Almost every village organises its own, sometimes even several, Buergbrennen celebrations, varying in size. In the weeks leading up to the event, wood, straw, and garden cuttings are often collected, including old Christmas trees, before being stacked in an open space into a large bonfire structure, typically topped with a cross or a symbolic fortress, which is then set alight.
Many villages also organise a torchlight procession through the streets, with participants using their torches to ignite the pile.

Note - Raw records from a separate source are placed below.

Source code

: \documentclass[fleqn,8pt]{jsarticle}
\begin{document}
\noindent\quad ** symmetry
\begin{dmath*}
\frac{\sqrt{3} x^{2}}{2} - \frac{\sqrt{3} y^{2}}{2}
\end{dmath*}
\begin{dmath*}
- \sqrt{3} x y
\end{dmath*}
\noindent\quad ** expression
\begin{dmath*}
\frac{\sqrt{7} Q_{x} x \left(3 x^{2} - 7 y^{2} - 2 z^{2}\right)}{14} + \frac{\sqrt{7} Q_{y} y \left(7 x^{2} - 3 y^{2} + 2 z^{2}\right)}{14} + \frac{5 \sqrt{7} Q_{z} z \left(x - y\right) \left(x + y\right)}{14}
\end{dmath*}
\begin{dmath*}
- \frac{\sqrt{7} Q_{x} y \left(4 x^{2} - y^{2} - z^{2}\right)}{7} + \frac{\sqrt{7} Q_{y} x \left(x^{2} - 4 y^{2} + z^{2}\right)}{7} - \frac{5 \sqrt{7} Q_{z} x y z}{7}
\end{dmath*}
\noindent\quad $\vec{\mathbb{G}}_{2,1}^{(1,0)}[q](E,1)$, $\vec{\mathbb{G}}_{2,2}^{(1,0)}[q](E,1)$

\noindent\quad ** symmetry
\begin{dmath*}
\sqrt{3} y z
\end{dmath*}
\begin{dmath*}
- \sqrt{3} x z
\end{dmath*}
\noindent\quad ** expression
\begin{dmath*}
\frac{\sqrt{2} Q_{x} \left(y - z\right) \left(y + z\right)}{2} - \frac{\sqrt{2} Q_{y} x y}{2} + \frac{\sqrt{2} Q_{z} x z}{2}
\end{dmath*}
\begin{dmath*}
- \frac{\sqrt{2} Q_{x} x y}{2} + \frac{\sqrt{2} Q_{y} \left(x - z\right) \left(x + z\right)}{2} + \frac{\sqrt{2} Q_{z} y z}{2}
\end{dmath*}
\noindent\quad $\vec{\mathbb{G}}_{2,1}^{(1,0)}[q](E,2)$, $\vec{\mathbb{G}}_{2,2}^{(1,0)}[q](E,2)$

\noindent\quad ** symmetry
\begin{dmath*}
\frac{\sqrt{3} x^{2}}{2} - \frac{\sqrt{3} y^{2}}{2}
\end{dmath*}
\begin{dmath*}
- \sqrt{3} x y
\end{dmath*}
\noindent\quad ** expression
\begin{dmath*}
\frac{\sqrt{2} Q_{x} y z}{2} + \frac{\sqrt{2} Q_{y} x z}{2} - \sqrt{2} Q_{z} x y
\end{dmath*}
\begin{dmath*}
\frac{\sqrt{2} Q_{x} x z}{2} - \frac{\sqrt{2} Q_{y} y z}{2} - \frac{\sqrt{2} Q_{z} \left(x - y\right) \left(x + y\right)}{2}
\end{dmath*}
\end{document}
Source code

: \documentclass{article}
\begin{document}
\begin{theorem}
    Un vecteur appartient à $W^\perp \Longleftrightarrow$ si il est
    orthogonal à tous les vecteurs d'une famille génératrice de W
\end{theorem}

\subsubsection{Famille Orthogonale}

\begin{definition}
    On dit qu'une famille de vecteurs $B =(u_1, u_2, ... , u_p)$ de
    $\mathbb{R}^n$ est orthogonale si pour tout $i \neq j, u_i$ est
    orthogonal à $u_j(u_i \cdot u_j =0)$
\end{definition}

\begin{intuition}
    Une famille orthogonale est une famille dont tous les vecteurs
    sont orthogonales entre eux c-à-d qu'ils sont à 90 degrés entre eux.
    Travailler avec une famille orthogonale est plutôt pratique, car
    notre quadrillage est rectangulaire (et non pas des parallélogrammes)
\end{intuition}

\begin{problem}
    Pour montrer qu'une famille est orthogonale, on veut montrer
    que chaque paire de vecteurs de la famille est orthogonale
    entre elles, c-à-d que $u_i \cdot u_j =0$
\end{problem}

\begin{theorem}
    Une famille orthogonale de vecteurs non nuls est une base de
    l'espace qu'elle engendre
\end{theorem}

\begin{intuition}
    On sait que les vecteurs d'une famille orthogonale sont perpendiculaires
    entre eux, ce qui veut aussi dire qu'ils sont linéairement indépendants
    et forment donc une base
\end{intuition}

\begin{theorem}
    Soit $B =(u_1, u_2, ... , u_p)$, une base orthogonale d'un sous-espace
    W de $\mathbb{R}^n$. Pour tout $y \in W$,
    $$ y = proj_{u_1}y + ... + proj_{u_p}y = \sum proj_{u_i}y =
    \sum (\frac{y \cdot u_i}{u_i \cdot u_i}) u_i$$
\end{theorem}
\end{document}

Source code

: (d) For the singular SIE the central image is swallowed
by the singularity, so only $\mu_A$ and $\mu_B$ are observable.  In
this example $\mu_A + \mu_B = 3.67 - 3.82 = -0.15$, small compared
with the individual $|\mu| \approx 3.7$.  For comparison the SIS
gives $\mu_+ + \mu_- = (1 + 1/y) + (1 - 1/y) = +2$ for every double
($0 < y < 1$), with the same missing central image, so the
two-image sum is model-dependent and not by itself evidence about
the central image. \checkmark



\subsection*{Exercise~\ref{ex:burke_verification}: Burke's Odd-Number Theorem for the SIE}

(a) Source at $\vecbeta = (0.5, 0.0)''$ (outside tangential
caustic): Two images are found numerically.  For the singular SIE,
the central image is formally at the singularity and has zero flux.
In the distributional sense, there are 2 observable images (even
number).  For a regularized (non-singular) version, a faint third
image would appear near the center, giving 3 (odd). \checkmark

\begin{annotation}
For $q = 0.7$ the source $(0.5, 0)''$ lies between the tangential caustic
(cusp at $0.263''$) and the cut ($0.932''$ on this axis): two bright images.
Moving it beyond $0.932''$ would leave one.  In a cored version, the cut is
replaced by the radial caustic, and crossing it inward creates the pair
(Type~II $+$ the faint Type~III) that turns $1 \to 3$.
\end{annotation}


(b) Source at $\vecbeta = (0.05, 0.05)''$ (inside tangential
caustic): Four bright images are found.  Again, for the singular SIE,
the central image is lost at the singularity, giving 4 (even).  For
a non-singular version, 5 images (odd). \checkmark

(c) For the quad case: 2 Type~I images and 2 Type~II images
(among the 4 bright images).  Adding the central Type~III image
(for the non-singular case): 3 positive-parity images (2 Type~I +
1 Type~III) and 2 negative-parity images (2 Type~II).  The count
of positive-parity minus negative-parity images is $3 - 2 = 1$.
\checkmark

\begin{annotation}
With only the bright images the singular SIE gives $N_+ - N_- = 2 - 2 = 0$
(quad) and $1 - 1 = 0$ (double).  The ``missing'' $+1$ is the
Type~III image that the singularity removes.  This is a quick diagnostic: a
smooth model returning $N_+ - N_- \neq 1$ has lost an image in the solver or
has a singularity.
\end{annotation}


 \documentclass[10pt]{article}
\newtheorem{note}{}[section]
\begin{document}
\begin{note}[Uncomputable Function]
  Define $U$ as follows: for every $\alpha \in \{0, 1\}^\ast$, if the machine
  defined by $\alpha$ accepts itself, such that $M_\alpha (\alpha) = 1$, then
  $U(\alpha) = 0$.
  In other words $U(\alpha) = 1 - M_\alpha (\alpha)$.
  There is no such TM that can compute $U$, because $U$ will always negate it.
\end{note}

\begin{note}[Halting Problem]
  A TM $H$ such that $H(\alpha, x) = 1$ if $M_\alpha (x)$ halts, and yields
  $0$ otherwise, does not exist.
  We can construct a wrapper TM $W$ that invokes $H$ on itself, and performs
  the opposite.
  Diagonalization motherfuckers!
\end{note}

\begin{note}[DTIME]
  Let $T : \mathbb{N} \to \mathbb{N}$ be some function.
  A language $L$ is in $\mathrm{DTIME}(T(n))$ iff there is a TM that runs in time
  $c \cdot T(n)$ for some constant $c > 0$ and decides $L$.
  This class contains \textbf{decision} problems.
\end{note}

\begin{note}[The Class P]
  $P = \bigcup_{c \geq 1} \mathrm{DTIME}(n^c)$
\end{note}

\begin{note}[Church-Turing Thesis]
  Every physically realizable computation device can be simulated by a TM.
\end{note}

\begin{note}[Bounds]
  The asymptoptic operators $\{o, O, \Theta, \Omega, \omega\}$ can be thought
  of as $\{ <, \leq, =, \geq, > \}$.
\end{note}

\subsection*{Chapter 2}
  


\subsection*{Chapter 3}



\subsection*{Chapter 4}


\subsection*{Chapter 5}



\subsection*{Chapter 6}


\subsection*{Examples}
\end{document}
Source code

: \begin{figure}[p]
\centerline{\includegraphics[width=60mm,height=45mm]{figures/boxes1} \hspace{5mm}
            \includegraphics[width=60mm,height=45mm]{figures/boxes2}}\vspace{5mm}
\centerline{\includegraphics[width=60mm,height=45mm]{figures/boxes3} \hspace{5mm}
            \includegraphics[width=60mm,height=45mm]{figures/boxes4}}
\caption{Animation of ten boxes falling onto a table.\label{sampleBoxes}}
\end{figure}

In some places, though not everywhere anymore, it remains customary for the most recently married couple or a local personality to light the fire.
In the past, Buergbrennen took place exclusively on Sunday, but nowadays many local associations have moved the event to Saturday or even Friday, as this is easier to organise. In many municipalities, groups such as the scouts play a key role in organising the festivities, ensuring that even smaller communities can keep the tradition alive.
Together, communities symbolically chase away the cold and burn winter. This custom is not unique to Luxembourg. In neighbouring regions of Germany and in parts of France, similar traditions involving the burning of a cross are firmly established.
In the Swabian-Alemannic region, for example, the event is known as the ‘Funkenfeuer’. In Zurich, Switzerland, a snowman-like effigy called the ‘Böögg’ is burned during the Sechseläuten festival, while in France the tradition is known as the ‘fête des brandons’.

Originally, Buergbrennen was a pagan custom marking the beginning of spring. The fire symbolises the return of spring and the driving away of winter, the triumph of warmth over cold.
In the past, farmers and winegrowers would use the smoke from Buergbrennen to predict the weather, believing that the direction of the smoke would indicate the pattern for the early summer. Experts also note that the word ‘Buerg’ has nothing to do with a castle, but instead derives from the Latin word ‘burere’, meaning ‘to burn’.